If we parse a JSON array, like this JSON: ["foo",null,true], the @stack variable will look like this:

[[:root,
  [:array,
    [:scalar, "foo"],
    [:scalar, nil],
    [:scalar, true]]]]

Converting to Ruby:

Now that we have an intermediate representation of the JSON, let’s convert it to a Ruby data structure. To convert to a Ruby data structure, we can just write a recursive function to process the tree:

def result
  root = @stack.first.last
  process root.first, root.drop(1)
end

private
def process type, rest
  case type
  when :array
    rest.map { |x| process(x.first, x.drop(1)) }
  when :hash
    Hash[rest.map { |x|
      process(x.first, x.drop(1))
    }.each_slice(2).to_a]
  when :scalar
    rest.first
  end
end

The result method removes the root node and sends the rest to the process method. When the process method encounters a hash symbol it builds a hash using the children by recursively calling process. Similarly, when an array symbol is found, an array is constructed recursively with the children. Scalar values are simply returned (which prevents an infinite loop). Now if we call result on our handler, we can get the Ruby object back.

Let’s see it in action:

require 'rjson'

input   = StringIO.new '{"foo":"bar"}'
tok     = RJSON::Tokenizer.new input
parser  = RJSON::Parser.new tok
handler = parser.parse
handler.result # => {"foo"=>"bar"}

Cleaning up the RJSON API:

We have a fully function JSON parser. Unfortunately, the API is not very friendly. Let’s take the previous example, and package it up in a method:

module RJSON
  def self.load(json)
    input   = StringIO.new json
    tok     = RJSON::Tokenizer.new input
    parser  = RJSON::Parser.new tok
    handler = parser.parse
    handler.result
  end
end

Since we built our JSON parser to deal with IO from the start, we can add another method for people who would like to pass a socket or file handle:

module RJSON
  def self.load_io(input)
    tok     = RJSON::Tokenizer.new input
    parser  = RJSON::Parser.new tok
    handler = parser.parse
    handler.result
  end

  def self.load(json)
    load_io StringIO.new json
  end
end

Now the interface is a bit more friendly:

require 'rjson'
require 'open-uri'

RJSON.load '{"foo":"bar"}' # => {"foo"=>"bar"}
RJSON.load_io open('http://example.org/some_endpoint.json')

Reflections

So we’ve finished our JSON parser. Along the way we’ve studied compiler technology including the basics of parsers, tokenizers, and even interpreters (yes, we actually interpreted our JSON!). You should be proud of yourself!

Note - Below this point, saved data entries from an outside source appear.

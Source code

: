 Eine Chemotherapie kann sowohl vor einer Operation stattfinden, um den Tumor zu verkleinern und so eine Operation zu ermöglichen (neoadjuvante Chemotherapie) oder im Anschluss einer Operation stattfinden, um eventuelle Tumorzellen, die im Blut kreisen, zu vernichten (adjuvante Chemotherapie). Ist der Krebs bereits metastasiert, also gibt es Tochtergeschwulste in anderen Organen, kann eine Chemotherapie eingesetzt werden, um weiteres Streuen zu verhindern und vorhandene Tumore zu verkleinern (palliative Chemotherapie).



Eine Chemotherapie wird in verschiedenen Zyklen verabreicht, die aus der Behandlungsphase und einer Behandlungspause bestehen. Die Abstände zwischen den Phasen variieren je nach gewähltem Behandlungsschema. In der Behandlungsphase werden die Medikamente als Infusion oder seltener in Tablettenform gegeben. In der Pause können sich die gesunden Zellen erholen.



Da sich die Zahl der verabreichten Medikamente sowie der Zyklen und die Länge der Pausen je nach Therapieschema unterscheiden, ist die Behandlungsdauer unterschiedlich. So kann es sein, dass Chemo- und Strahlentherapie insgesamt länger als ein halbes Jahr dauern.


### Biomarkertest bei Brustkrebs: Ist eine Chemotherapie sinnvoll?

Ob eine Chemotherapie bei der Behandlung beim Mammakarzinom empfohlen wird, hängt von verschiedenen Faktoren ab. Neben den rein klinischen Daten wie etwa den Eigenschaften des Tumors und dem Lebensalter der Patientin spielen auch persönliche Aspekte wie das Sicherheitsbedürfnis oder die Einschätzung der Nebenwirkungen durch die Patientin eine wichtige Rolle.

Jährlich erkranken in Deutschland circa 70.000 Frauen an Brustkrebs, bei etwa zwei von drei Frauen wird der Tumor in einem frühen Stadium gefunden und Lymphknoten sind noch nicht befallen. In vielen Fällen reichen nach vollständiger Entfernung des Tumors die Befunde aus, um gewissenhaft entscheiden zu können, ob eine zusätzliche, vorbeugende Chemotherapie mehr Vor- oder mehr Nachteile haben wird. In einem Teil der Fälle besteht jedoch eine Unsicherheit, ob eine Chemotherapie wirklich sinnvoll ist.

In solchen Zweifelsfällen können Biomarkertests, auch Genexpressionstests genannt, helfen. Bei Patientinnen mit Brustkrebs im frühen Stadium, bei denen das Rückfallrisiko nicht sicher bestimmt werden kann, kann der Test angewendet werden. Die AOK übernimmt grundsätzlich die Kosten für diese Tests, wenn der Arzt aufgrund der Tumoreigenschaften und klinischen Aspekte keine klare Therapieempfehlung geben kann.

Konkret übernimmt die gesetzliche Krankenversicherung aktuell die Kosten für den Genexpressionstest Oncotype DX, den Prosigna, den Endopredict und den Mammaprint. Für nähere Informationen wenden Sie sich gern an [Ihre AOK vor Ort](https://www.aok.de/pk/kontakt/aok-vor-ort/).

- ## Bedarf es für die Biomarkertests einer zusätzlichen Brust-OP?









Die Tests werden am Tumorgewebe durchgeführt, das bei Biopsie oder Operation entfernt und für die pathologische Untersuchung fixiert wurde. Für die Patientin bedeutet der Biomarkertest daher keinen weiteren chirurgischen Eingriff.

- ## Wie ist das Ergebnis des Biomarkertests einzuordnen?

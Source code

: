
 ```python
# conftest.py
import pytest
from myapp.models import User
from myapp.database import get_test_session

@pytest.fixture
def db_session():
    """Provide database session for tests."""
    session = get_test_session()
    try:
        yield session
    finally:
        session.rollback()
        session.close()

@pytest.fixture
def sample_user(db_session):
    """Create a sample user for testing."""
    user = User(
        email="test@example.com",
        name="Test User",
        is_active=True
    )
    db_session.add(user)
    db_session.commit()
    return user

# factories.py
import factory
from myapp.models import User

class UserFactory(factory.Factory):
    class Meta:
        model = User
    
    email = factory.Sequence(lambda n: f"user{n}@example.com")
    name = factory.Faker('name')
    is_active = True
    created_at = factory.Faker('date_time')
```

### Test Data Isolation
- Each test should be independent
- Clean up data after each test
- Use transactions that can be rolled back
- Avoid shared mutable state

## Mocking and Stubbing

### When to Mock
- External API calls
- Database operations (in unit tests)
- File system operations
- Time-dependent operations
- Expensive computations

The JSON parser we’ve built is versatile. We can:

  • Use it in an event driven manner by implementing a Handler object
  • Use a simpler API and just feed strings
  • Stream in JSON via IO objects

I hope this article has given you the confidence to start playing with parser and compiler technology in Ruby. Please leave a comment if you have any questions for me.

Post Script

I want to follow up with a few bits of minutiae that I omitted to maintain clarity in the article:

  • Here is the final grammar file for our JSON parser. Notice the —- inner section in the .y file. Anything in that section is included inside the generated parser class. This is how we get the handler object to be passed to the parser.

  • Our parser actually does the translation of JSON terminal nodes to Ruby. So we’re actually doing the translation of JSON to Ruby in two places: the parser and the document handler. The document handler deals with structure where the parser deals with immediate values (like true, false, etc). An argument could be made that none or all of this translation should be done in the parser.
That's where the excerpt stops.